#### [WHAT NEEDS TO BE DONE]
Report the lines of the data below that contain the string "saat".

Extracted records
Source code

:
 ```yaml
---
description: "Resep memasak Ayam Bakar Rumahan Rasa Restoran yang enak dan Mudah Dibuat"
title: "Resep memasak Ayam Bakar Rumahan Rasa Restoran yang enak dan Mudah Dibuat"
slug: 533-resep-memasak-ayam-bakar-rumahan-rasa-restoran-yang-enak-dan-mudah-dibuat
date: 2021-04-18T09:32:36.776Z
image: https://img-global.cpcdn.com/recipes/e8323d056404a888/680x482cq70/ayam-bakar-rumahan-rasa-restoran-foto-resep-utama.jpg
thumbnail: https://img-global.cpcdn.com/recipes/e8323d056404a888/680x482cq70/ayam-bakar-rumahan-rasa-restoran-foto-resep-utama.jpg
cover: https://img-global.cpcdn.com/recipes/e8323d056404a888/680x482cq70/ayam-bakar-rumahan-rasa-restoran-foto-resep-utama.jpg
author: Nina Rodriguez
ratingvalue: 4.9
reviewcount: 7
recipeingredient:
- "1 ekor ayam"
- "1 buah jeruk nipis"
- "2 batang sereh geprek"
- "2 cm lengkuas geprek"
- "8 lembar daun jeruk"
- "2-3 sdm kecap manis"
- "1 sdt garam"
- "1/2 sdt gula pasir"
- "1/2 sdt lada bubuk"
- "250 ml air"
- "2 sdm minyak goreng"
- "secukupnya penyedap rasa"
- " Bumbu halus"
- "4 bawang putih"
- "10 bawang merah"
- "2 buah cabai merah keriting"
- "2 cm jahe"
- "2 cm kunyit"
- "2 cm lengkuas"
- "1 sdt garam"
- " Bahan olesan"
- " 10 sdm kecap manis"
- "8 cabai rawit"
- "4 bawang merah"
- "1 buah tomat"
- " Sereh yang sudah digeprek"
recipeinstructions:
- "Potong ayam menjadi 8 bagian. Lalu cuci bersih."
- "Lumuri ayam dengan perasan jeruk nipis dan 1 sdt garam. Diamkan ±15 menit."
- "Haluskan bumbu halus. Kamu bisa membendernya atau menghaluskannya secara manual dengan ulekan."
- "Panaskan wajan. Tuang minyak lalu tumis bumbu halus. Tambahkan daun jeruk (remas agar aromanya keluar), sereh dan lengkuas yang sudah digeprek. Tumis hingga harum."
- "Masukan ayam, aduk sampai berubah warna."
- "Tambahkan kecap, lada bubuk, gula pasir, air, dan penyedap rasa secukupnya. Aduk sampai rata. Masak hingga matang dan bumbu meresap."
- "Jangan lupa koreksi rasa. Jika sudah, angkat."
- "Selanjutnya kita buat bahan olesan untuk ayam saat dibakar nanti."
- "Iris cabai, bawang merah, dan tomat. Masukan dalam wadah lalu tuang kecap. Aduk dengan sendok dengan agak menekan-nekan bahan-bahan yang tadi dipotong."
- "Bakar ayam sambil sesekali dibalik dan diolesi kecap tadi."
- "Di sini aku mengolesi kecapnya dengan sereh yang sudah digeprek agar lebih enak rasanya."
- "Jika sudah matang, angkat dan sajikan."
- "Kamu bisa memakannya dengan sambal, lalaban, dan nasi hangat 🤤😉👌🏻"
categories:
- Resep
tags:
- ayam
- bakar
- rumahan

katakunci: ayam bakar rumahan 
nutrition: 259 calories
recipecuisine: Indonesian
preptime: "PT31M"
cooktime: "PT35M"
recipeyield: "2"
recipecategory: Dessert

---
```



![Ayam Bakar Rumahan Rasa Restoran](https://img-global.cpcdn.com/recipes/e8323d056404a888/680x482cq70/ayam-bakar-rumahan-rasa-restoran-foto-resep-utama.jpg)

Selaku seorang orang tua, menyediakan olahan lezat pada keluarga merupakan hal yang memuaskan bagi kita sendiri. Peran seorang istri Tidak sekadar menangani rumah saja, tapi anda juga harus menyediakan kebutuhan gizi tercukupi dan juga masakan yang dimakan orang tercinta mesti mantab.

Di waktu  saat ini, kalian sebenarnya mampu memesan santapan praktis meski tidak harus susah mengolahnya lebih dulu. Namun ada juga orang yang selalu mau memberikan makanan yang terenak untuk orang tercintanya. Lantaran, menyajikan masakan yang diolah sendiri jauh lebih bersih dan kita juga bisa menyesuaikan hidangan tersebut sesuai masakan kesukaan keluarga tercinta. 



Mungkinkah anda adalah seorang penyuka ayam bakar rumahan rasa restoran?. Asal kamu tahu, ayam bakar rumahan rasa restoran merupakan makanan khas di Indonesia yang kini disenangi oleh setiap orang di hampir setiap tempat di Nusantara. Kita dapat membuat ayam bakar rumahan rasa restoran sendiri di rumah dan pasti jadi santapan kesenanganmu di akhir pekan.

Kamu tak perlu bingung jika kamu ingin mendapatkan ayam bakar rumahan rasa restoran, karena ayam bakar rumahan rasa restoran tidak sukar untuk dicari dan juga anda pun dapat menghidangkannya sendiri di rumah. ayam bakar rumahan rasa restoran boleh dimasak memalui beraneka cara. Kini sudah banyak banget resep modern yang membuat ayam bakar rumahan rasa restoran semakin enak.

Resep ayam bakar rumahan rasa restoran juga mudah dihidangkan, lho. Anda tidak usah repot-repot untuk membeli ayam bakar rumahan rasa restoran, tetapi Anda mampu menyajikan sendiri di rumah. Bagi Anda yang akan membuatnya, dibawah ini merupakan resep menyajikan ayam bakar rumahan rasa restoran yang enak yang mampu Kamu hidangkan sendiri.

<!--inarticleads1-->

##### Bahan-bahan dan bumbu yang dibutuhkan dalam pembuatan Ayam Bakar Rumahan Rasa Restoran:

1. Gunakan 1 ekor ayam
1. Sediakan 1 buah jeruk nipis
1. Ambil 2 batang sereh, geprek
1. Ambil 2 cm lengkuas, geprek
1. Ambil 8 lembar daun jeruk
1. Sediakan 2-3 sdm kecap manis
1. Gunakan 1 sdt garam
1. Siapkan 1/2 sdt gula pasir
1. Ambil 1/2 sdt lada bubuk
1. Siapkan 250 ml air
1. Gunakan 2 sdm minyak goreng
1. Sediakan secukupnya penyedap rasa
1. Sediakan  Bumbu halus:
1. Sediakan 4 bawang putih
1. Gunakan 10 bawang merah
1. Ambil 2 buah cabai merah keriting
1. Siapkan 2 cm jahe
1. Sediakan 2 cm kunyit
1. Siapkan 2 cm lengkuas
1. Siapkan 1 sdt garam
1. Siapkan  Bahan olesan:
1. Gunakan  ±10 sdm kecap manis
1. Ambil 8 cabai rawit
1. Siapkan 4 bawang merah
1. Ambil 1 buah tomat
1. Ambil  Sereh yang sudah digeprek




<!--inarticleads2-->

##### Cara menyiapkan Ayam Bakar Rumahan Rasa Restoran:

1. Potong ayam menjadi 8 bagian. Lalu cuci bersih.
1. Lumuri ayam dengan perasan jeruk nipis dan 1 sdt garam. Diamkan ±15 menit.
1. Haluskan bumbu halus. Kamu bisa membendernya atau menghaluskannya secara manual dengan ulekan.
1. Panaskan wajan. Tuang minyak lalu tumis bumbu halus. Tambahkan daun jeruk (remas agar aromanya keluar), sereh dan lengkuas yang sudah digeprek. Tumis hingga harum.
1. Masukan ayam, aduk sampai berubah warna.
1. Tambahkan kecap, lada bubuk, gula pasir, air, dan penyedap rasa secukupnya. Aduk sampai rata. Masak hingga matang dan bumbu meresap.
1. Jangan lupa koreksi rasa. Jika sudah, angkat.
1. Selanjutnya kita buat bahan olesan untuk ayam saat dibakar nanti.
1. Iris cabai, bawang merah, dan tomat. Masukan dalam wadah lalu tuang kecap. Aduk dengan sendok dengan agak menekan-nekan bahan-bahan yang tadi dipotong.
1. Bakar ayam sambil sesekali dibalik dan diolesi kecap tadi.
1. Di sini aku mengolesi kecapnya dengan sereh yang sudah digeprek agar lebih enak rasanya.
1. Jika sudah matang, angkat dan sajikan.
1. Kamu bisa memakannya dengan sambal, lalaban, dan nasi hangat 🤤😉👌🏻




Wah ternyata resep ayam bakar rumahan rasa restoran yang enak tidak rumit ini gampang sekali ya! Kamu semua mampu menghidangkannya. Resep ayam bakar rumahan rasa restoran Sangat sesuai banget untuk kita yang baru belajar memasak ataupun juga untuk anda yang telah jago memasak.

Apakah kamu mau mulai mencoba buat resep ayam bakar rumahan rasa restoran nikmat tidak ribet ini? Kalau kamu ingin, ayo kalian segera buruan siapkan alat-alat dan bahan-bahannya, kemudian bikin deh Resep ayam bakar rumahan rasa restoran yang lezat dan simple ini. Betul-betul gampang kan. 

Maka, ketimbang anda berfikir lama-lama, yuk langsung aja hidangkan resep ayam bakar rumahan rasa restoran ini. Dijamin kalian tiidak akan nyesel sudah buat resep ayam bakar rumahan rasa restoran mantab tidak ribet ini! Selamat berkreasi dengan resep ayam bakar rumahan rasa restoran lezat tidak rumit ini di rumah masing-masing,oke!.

#### [EXERCISE RESPONSE]
- "Selanjutnya kita buat bahan olesan untuk ayam saat dibakar nanti."
Di waktu  saat ini, kalian sebenarnya mampu memesan santapan praktis meski tidak harus susah mengolahnya lebih dulu. Namun ada juga orang yang selalu mau memberikan makanan yang terenak untuk orang tercintanya. Lantaran, menyajikan masakan yang diolah sendiri jauh lebih bersih dan kita juga bisa menyesuaikan hidangan tersebut sesuai masakan kesukaan keluarga tercinta. 
1. Selanjutnya kita buat bahan olesan untuk ayam saat dibakar nanti.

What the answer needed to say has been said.